*** Opening of Provided material ***

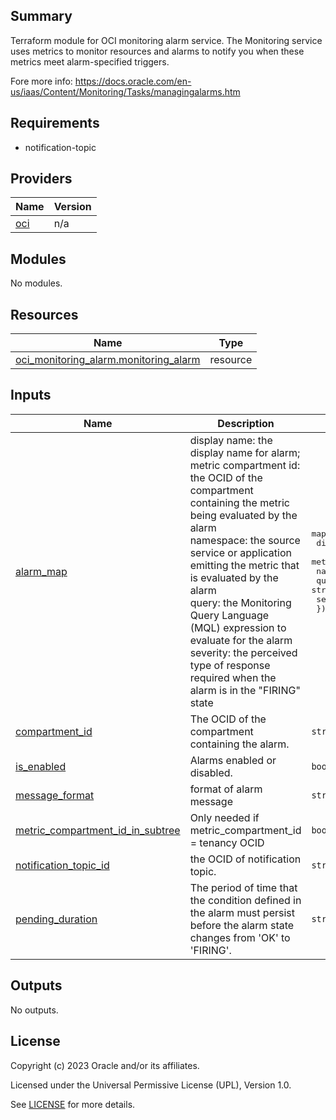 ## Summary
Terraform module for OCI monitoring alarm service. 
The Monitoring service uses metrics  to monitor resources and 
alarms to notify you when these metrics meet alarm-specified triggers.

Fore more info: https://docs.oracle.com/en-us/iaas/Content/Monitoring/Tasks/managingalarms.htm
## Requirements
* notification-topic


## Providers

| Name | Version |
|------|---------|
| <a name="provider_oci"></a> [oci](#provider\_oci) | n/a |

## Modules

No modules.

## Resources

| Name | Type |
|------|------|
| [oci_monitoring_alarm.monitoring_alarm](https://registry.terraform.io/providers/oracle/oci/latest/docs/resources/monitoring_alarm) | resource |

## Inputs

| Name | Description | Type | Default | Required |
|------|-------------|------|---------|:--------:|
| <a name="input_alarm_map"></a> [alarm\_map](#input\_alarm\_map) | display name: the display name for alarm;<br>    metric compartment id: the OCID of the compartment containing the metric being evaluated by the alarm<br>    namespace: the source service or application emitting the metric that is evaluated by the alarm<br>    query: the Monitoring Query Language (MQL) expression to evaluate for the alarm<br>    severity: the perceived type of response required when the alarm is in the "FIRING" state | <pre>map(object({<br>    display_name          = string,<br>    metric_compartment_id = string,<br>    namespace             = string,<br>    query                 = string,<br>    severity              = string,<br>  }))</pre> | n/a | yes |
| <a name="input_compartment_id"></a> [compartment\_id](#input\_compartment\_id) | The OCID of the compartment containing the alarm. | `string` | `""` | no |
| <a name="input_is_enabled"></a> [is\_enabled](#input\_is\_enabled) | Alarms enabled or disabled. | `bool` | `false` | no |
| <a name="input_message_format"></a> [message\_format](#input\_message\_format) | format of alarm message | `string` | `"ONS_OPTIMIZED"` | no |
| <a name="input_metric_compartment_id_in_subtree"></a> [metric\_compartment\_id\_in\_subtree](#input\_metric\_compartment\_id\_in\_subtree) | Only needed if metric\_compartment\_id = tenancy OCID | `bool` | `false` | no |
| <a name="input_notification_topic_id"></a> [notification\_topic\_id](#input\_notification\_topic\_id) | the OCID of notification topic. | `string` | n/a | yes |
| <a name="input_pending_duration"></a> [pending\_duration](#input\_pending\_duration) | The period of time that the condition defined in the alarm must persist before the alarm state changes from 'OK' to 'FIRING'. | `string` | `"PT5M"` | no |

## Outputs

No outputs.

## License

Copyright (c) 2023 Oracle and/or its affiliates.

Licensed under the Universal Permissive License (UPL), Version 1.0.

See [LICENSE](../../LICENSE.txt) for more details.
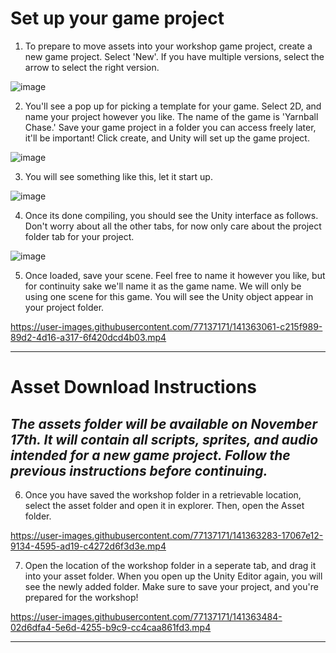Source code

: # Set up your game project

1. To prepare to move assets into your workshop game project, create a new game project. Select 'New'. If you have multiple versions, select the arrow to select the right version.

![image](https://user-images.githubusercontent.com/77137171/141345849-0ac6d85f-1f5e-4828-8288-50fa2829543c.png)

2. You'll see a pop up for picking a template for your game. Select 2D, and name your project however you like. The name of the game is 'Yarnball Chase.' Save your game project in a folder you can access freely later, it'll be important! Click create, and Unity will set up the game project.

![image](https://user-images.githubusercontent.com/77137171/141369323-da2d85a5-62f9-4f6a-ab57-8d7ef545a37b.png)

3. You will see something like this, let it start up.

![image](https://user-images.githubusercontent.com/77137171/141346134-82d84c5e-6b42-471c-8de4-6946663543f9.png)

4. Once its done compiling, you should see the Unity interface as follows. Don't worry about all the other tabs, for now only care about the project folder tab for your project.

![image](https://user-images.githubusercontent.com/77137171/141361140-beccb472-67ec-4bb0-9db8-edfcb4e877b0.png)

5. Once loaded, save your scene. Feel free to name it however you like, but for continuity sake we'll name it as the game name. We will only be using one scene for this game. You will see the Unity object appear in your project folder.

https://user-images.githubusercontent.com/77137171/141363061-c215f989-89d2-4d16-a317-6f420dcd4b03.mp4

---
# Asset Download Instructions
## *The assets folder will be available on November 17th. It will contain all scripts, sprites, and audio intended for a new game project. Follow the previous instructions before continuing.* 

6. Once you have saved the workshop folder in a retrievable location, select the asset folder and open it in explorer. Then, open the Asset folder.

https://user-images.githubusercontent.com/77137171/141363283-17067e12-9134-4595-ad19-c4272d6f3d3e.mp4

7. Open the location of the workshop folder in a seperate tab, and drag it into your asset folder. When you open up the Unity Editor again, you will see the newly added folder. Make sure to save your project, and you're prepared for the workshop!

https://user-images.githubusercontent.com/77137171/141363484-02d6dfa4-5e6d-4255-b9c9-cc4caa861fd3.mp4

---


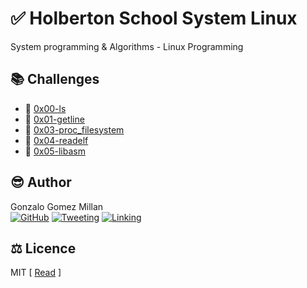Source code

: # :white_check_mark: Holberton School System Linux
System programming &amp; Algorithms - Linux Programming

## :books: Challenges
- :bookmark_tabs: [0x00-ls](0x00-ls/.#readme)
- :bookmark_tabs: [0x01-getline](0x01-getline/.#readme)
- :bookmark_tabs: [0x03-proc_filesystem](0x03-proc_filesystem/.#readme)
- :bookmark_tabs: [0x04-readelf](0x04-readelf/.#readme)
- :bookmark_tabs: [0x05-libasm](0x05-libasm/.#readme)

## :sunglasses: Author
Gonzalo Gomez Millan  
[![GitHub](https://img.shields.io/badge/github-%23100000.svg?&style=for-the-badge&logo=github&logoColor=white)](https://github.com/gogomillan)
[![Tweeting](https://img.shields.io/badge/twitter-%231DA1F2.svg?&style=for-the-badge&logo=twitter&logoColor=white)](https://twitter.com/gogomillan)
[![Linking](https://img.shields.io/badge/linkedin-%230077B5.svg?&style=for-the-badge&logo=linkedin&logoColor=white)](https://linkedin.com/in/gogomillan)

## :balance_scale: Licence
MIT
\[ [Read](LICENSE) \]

*** Close of Provided material ***

= What this task involves =
Output all of the records word for word, and keep the pictures out of the copy.

= Response =
 ## Summary
Terraform module for OCI monitoring alarm service. 
The Monitoring service uses metrics  to monitor resources and 
alarms to notify you when these metrics meet alarm-specified triggers.

Fore more info: https://docs.oracle.com/en-us/iaas/Content/Monitoring/Tasks/managingalarms.htm
## Requirements
* notification-topic


## Providers

| Name | Version |
|------|---------|
| <a name="provider_oci"></a> [oci](#provider\_oci) | n/a |

## Modules

No modules.

## Resources

| Name | Type |
|------|------|
| [oci_monitoring_alarm.monitoring_alarm](https://registry.terraform.io/providers/oracle/oci/latest/docs/resources/monitoring_alarm) | resource |

## Inputs

| Name | Description | Type | Default | Required |
|------|-------------|------|---------|:--------:|
| <a name="input_alarm_map"></a> [alarm\_map](#input\_alarm\_map) | display name: the display name for alarm;<br>    metric compartment id: the OCID of the compartment containing the metric being evaluated by the alarm<br>    namespace: the source service or application emitting the metric that is evaluated by the alarm<br>    query: the Monitoring Query Language (MQL) expression to evaluate for the alarm<br>    severity: the perceived type of response required when the alarm is in the "FIRING" state | <pre>map(object({<br>    display_name          = string,<br>    metric_compartment_id = string,<br>    namespace             = string,<br>    query                 = string,<br>    severity              = string,<br>  }))</pre> | n/a | yes |
| <a name="input_compartment_id"></a> [compartment\_id](#input\_compartment\_id) | The OCID of the compartment containing the alarm. | `string` | `""` | no |
| <a name="input_is_enabled"></a> [is\_enabled](#input\_is\_enabled) | Alarms enabled or disabled. | `bool` | `false` | no |
| <a name="input_message_format"></a> [message\_format](#input\_message\_format) | format of alarm message | `string` | `"ONS_OPTIMIZED"` | no |
| <a name="input_metric_compartment_id_in_subtree"></a> [metric\_compartment\_id\_in\_subtree](#input\_metric\_compartment\_id\_in\_subtree) | Only needed if metric\_compartment\_id = tenancy OCID | `bool` | `false` | no |
| <a name="input_notification_topic_id"></a> [notification\_topic\_id](#input\_notification\_topic\_id) | the OCID of notification topic. | `string` | n/a | yes |
| <a name="input_pending_duration"></a> [pending\_duration](#input\_pending\_duration) | The period of time that the condition defined in the alarm must persist before the alarm state changes from 'OK' to 'FIRING'. | `string` | `"PT5M"` | no |

## Outputs

No outputs.

## License

Copyright (c) 2023 Oracle and/or its affiliates.

Licensed under the Universal Permissive License (UPL), Version 1.0.

See [LICENSE](../../LICENSE.txt) for more details.
Source code

: # Set up your game project

1. To prepare to move assets into your workshop game project, create a new game project. Select 'New'. If you have multiple versions, select the arrow to select the right version.

![image](https://user-images.githubusercontent.com/77137171/141345849-0ac6d85f-1f5e-4828-8288-50fa2829543c.png)

2. You'll see a pop up for picking a template for your game. Select 2D, and name your project however you like. The name of the game is 'Yarnball Chase.' Save your game project in a folder you can access freely later, it'll be important! Click create, and Unity will set up the game project.

![image](https://user-images.githubusercontent.com/77137171/141369323-da2d85a5-62f9-4f6a-ab57-8d7ef545a37b.png)

3. You will see something like this, let it start up.

![image](https://user-images.githubusercontent.com/77137171/141346134-82d84c5e-6b42-471c-8de4-6946663543f9.png)

4. Once its done compiling, you should see the Unity interface as follows. Don't worry about all the other tabs, for now only care about the project folder tab for your project.

![image](https://user-images.githubusercontent.com/77137171/141361140-beccb472-67ec-4bb0-9db8-edfcb4e877b0.png)

5. Once loaded, save your scene. Feel free to name it however you like, but for continuity sake we'll name it as the game name. We will only be using one scene for this game. You will see the Unity object appear in your project folder.

https://user-images.githubusercontent.com/77137171/141363061-c215f989-89d2-4d16-a317-6f420dcd4b03.mp4

---
# Asset Download Instructions
## *The assets folder will be available on November 17th. It will contain all scripts, sprites, and audio intended for a new game project. Follow the previous instructions before continuing.* 

6. Once you have saved the workshop folder in a retrievable location, select the asset folder and open it in explorer. Then, open the Asset folder.

https://user-images.githubusercontent.com/77137171/141363283-17067e12-9134-4595-ad19-c4272d6f3d3e.mp4

7. Open the location of the workshop folder in a seperate tab, and drag it into your asset folder. When you open up the Unity Editor again, you will see the newly added folder. Make sure to save your project, and you're prepared for the workshop!

https://user-images.githubusercontent.com/77137171/141363484-02d6dfa4-5e6d-4255-b9c9-cc4caa861fd3.mp4

---


Source code

: # :white_check_mark: Holberton School System Linux
System programming &amp; Algorithms - Linux Programming

## :books: Challenges
- :bookmark_tabs: [0x00-ls](0x00-ls/.#readme)
- :bookmark_tabs: [0x01-getline](0x01-getline/.#readme)
- :bookmark_tabs: [0x03-proc_filesystem](0x03-proc_filesystem/.#readme)
- :bookmark_tabs: [0x04-readelf](0x04-readelf/.#readme)
- :bookmark_tabs: [0x05-libasm](0x05-libasm/.#readme)

## :sunglasses: Author
Gonzalo Gomez Millan  
[![GitHub](https://img.shields.io/badge/github-%23100000.svg?&style=for-the-badge&logo=github&logoColor=white)](https://github.com/gogomillan)
[![Tweeting](https://img.shields.io/badge/twitter-%231DA1F2.svg?&style=for-the-badge&logo=twitter&logoColor=white)](https://twitter.com/gogomillan)
[![Linking](https://img.shields.io/badge/linkedin-%230077B5.svg?&style=for-the-badge&logo=linkedin&logoColor=white)](https://linkedin.com/in/gogomillan)

## :balance_scale: Licence
MIT
\[ [Read](LICENSE) \]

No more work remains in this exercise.